→ **Provided information**
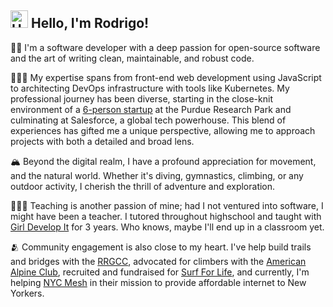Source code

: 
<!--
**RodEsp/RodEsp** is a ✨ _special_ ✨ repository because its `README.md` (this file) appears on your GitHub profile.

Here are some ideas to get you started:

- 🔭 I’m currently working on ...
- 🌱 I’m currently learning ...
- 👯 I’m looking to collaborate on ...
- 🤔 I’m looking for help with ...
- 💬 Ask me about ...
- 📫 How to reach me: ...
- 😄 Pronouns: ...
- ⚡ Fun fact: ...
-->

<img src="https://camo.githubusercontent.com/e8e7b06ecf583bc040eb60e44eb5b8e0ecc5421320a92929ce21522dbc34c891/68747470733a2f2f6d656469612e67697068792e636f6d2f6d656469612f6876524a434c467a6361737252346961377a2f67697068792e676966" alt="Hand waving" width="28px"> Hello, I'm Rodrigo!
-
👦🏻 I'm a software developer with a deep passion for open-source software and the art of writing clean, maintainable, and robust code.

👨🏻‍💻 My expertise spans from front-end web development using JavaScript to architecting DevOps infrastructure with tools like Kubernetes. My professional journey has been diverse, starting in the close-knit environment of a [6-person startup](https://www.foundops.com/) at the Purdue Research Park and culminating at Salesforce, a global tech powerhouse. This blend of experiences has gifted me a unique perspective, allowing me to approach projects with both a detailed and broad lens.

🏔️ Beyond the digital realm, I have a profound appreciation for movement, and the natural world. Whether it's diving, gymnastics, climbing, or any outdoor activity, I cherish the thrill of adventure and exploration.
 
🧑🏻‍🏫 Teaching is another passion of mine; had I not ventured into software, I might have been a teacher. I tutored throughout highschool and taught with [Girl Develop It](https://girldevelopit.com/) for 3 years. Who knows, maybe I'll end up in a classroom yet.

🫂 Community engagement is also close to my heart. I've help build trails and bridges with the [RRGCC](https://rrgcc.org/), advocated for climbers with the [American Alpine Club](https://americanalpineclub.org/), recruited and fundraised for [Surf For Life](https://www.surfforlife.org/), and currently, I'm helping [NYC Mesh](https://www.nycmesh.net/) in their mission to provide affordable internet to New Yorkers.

...

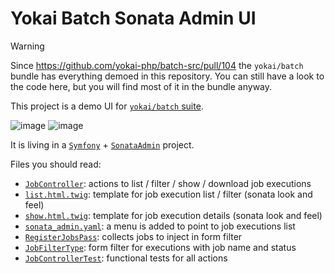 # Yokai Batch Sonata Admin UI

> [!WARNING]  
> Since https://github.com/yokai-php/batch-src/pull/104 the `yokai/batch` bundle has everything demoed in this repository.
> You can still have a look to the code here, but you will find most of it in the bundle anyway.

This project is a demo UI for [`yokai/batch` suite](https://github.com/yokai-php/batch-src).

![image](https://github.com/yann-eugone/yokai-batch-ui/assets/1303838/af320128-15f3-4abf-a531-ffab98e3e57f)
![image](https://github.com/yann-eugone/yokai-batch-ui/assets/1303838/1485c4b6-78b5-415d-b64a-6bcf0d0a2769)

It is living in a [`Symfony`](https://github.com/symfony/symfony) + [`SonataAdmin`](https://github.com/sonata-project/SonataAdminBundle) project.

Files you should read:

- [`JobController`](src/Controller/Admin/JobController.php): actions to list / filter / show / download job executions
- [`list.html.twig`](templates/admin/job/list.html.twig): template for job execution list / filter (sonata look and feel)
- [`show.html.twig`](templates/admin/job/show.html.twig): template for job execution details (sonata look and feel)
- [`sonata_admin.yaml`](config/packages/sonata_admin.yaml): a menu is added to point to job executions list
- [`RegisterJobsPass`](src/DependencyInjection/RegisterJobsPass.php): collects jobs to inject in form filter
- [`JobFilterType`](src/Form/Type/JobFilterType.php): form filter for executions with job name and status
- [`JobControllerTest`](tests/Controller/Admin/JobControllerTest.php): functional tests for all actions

---

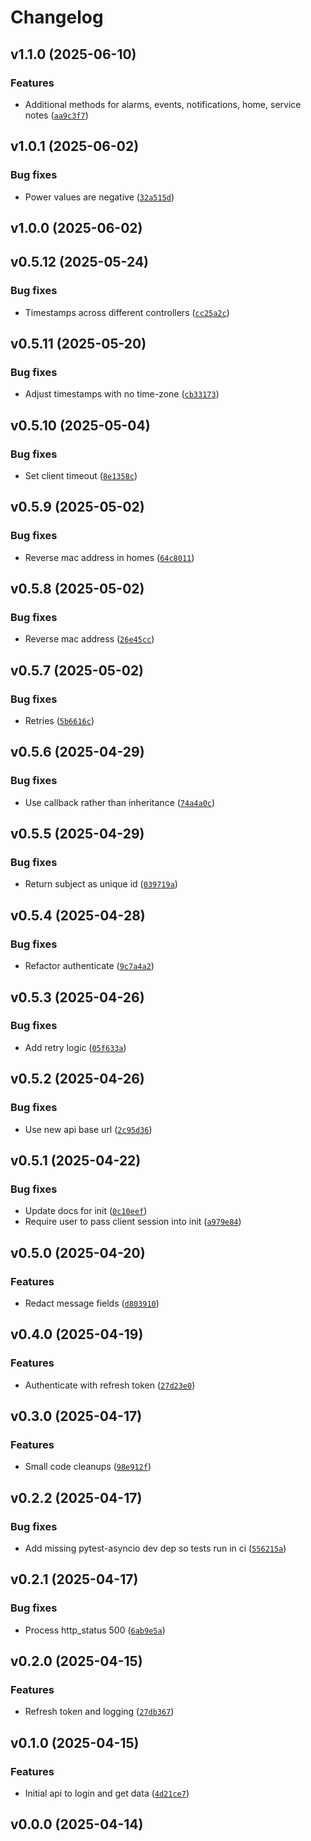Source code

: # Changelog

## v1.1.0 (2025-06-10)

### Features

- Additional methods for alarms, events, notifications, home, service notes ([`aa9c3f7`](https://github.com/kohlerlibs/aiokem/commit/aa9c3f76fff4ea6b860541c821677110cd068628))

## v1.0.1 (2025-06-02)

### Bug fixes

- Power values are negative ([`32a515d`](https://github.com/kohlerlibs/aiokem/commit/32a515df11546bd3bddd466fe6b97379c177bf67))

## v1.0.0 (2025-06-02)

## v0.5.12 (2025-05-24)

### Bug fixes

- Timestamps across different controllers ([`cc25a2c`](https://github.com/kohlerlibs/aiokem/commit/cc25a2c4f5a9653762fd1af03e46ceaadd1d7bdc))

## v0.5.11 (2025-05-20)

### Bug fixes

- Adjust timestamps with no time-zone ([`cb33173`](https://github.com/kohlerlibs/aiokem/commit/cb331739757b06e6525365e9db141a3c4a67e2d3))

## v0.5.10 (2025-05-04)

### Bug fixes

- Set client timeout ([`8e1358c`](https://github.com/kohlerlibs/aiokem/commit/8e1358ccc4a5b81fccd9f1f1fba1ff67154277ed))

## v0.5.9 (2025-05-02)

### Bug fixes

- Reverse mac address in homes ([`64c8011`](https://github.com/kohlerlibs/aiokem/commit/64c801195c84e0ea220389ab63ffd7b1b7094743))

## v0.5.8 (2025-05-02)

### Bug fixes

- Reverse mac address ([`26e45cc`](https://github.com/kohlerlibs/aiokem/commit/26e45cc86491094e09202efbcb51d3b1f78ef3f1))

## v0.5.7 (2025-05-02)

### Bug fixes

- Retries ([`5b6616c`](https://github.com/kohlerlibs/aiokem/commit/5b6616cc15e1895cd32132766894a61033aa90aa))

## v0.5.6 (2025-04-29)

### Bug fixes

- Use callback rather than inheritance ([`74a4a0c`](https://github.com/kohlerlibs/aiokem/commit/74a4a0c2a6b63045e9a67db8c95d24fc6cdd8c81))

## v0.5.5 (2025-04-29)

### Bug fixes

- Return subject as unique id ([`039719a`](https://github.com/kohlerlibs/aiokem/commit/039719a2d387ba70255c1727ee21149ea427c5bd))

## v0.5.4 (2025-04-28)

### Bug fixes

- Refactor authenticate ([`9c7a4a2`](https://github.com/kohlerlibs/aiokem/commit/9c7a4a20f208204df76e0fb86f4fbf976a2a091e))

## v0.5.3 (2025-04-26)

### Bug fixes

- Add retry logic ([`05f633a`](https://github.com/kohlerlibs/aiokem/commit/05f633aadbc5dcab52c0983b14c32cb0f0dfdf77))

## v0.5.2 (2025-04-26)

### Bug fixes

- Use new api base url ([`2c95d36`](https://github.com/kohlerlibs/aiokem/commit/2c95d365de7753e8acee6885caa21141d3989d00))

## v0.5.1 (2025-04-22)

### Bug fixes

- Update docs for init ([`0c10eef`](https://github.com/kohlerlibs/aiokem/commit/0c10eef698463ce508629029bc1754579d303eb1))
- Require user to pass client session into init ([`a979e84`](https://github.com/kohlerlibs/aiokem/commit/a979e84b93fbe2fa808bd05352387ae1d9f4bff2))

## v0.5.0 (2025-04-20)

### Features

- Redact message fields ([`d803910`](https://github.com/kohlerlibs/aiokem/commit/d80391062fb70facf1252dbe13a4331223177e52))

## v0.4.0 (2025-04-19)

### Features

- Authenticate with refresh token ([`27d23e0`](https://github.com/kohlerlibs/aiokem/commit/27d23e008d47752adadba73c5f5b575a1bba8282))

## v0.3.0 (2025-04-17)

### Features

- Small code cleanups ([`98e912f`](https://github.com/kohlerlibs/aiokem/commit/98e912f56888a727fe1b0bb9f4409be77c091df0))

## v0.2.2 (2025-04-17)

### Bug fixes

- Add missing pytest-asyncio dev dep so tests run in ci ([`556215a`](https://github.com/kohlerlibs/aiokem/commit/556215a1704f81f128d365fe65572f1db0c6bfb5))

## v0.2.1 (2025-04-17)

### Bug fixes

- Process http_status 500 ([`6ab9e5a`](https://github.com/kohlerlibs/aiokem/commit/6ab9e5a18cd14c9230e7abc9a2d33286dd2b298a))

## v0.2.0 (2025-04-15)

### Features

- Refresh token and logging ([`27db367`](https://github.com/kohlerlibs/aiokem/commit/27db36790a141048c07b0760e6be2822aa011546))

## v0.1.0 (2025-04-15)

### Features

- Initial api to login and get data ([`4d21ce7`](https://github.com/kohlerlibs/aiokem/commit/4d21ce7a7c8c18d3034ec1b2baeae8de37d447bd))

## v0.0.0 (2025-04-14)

→ **Task directions**
Above is a listing; print exactly its lines from the one with "and robust code." through the one with "to New Yorkers.", and no other lines.

→ **Solution**
👦🏻 I'm a software developer with a deep passion for open-source software and the art of writing clean, maintainable, and robust code.

👨🏻‍💻 My expertise spans from front-end web development using JavaScript to architecting DevOps infrastructure with tools like Kubernetes. My professional journey has been diverse, starting in the close-knit environment of a [6-person startup](https://www.foundops.com/) at the Purdue Research Park and culminating at Salesforce, a global tech powerhouse. This blend of experiences has gifted me a unique perspective, allowing me to approach projects with both a detailed and broad lens.

🏔️ Beyond the digital realm, I have a profound appreciation for movement, and the natural world. Whether it's diving, gymnastics, climbing, or any outdoor activity, I cherish the thrill of adventure and exploration.
 
🧑🏻‍🏫 Teaching is another passion of mine; had I not ventured into software, I might have been a teacher. I tutored throughout highschool and taught with [Girl Develop It](https://girldevelopit.com/) for 3 years. Who knows, maybe I'll end up in a classroom yet.

🫂 Community engagement is also close to my heart. I've help build trails and bridges with the [RRGCC](https://rrgcc.org/), advocated for climbers with the [American Alpine Club](https://americanalpineclub.org/), recruited and fundraised for [Surf For Life](https://www.surfforlife.org/), and currently, I'm helping [NYC Mesh](https://www.nycmesh.net/) in their mission to provide affordable internet to New Yorkers.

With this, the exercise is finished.